An example flow of items in the custom container generation system 200 is depicted in FIG. 2D, where the items are disposed on unwound packaging material 310 as the packaging material is routed through the custom container generation system 200. At a first instance 280, items may be input at the custom container generation system 200 for packing. One or more robotic arms may be used to place the items onto a first conveyor for an induction process into the custom container generation system 200. During the induction process, one or more cameras or other sensors, such as LIDAR sensors, depth sensors, infrared LEDs, and so forth may be used to determine one or more dimensions of the items. For example, a first sensor may be used to capture one or more top-down images of the items, and a second sensor may be used to capture one or more side-view images or dimensions of the items. The sensor(s) may generate data that is used to determine one or more dimensions of the items. For example, the sensor(s) may be depth cameras or depth sensors used to generate data points that can be processed to determine one or more dimensions of the items. The items may flow along the first conveyor onto a portion of packaging material 310. For multi-item packages, a bottomless container or a container having a bottom may be used to arrange the items prior to induction into the machine, as discussed with respect to FIGS. 3A-6C. The packaging material 310 may be a roll-formed packaging material, such as corrugate, or a different packaging material, such as a non-Gaussian packaging material, an unpadded packaging material, or the like. In some embodiments, any material that can be creased or bent can be used. Although dual rolls of the packaging material 310 are depicted, other embodiments may include additional or fewer rolls of packaging material, and some or all of the packaging materials may have different widths, such as widths of 27 inches and 35 inches to provide added flexibility in packaging items of different dimensions. The packaging material 310 may flow along a second conveyor that moves at the same speed, or substantially the same speed, as the first conveyor.

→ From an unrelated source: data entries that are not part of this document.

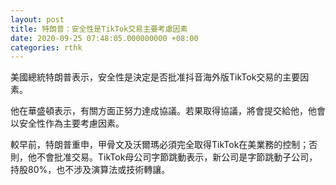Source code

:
 ```yaml
---
layout: post
title: 特朗普：安全性是TikTok交易主要考慮因素
date: 2020-09-25 07:48:05.000000000 +08:00
categories: rthk
---
```


美國總統特朗普表示，安全性是決定是否批准抖音海外版TikTok交易的主要因素。

他在華盛頓表示，有關方面正努力達成協議。若果取得協議，將會提交給他，他會以安全性作為主要考慮因素。

較早前，特朗普重申，甲骨文及沃爾瑪必須完全取得TikTok在美業務的控制；否則，他不會批准交易。TikTok母公司字節跳動表示，新公司是字節跳動子公司，持股80%，也不涉及演算法或技術轉讓。
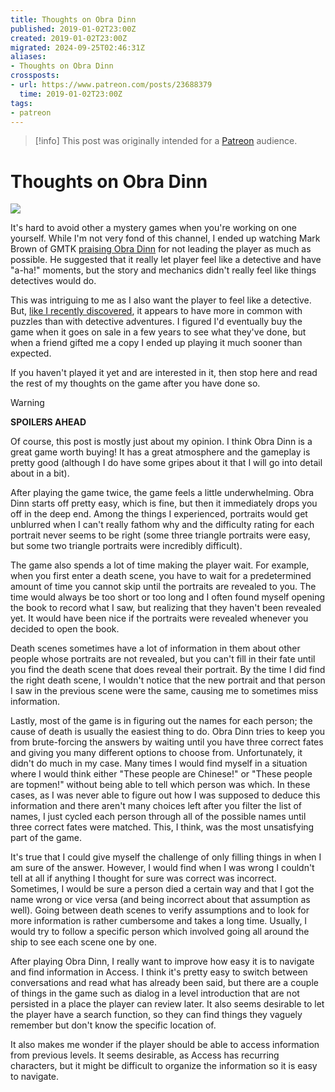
 ```yaml
---
title: Thoughts on Obra Dinn
published: 2019-01-02T23:00Z
created: 2019-01-02T23:00Z
migrated: 2024-09-25T02:46:31Z
aliases:
- Thoughts on Obra Dinn
crossposts:
- url: https://www.patreon.com/posts/23688379
  time: 2019-01-02T23:00Z
tags:
- patreon
---
```


> [!info]
> This post was originally intended for a [Patreon](../tags/patreon.md) audience.

# Thoughts on Obra Dinn

![](201901022300-obra-dinn.png)

It's hard to avoid other a mystery games when you're working on one yourself. While I'm not very fond of this channel, I ended up watching Mark Brown of GMTK [praising Obra Dinn](https://www.youtube.com/watch?v=V0qxLrFycrc) for not leading the player as much as possible. He suggested that it really let player feel like a detective and have "a-ha!" moments, but the story and mechanics didn't really feel like things detectives would do.

This was intriguing to me as I also want the player to feel like a detective. But, [like I recently discovered](201812112300.md), it appears to have more in common with puzzles than with detective adventures. I figured I'd eventually buy the game when it goes on sale in a few years to see what they've done, but when a friend gifted me a copy I ended up playing it much sooner than expected.

If you haven't played it yet and are interested in it, then stop here and read the rest of my thoughts on the game after you have done so.

> [!warning]
> **SPOILERS AHEAD**

Of course, this post is mostly just about my opinion. I think Obra Dinn is a great game worth buying! It has a great atmosphere and the gameplay is pretty good (although I do have some gripes about it that I will go into detail about in a bit).

After playing the game twice, the game feels a little underwhelming. Obra Dinn starts off pretty easy, which is fine, but then it immediately drops you off in the deep end. Among the things I experienced, portraits would get unblurred when I can't really fathom why and the difficulty rating for each portrait never seems to be right (some three triangle portraits were easy, but some two triangle portraits were incredibly difficult).

The game also spends a lot of time making the player wait. For example, when you first enter a death scene, you have to wait for a predetermined amount of time you cannot skip until the portraits are revealed to you. The time would always be too short or too long and I often found myself opening the book to record what I saw, but realizing that they haven't been revealed yet. It would have been nice if the portraits were revealed whenever you decided to open the book.

Death scenes sometimes have a lot of information in them about other people whose portraits are not revealed, but you can't fill in their fate until you find the death scene that does reveal their portrait. By the time I did find the right death scene, I wouldn't notice that the new portrait and that person I saw in the previous scene were the same, causing me to sometimes miss information.

Lastly, most of the game is in figuring out the names for each person; the cause of death is usually the easiest thing to do. Obra Dinn tries to keep you from brute-forcing the answers by waiting until you have three correct fates and giving you many different options to choose from. Unfortunately, it didn't do much in my case. Many times I would find myself in a situation where I would think either "These people are Chinese!" or "These people are topmen!" without being able to tell which person was which. In these cases, as I was never able to figure out how I was supposed to deduce this information and there aren't many choices left after you filter the list of names, I just cycled each person through all of the possible names until three correct fates were matched. This, I think, was the most unsatisfying part of the game.

It's true that I could give myself the challenge of only filling things in when I am sure of the answer. However, I would find when I was wrong I couldn't tell at all if anything I thought for sure was correct was incorrect. Sometimes, I would be sure a person died a certain way and that I got the name wrong or vice versa (and being incorrect about that assumption as well). Going between death scenes to verify assumptions and to look for more information is rather cumbersome and takes a long time. Usually, I would try to follow a specific person which involved going all around the ship to see each scene one by one.

After playing Obra Dinn, I really want to improve how easy it is to navigate and find information in Access. I think it's pretty easy to switch between conversations and read what has already been said, but there are a couple of things in the game such as dialog in a level introduction that are not persisted in a place the player can review later. It also seems desirable to let the player have a search function, so they can find things they vaguely remember but don't know the specific location of.

It also makes me wonder if the player should be able to access information from previous levels. It seems desirable, as Access has recurring characters, but it might be difficult to organize the information so it is easy to navigate.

The items may therefore flow seamlessly from the first conveyor onto the packaging material 310 on the second conveyor. On the second conveyor, the items may be imaged during a positioning confirmation process at the centering portion 220. During the positioning confirmation process, a position of the items on the packaging material 310 may be determined using one or more sensors. The position of the items may be compared to a predetermined boundary to determine whether the items are sufficiently positioned at or near a center of the packaging material 310. If a positioning adjustment is needed, a second robotic arm may be used to adjust or reposition the items on the packaging material 310.

Based at least in part on the dimensions of the items, a length of packaging material to be used for packaging the items may be determined. The length of packaging material may be adjusted by dispensing the determined amount of packaging material 310 from the roll of packaging material.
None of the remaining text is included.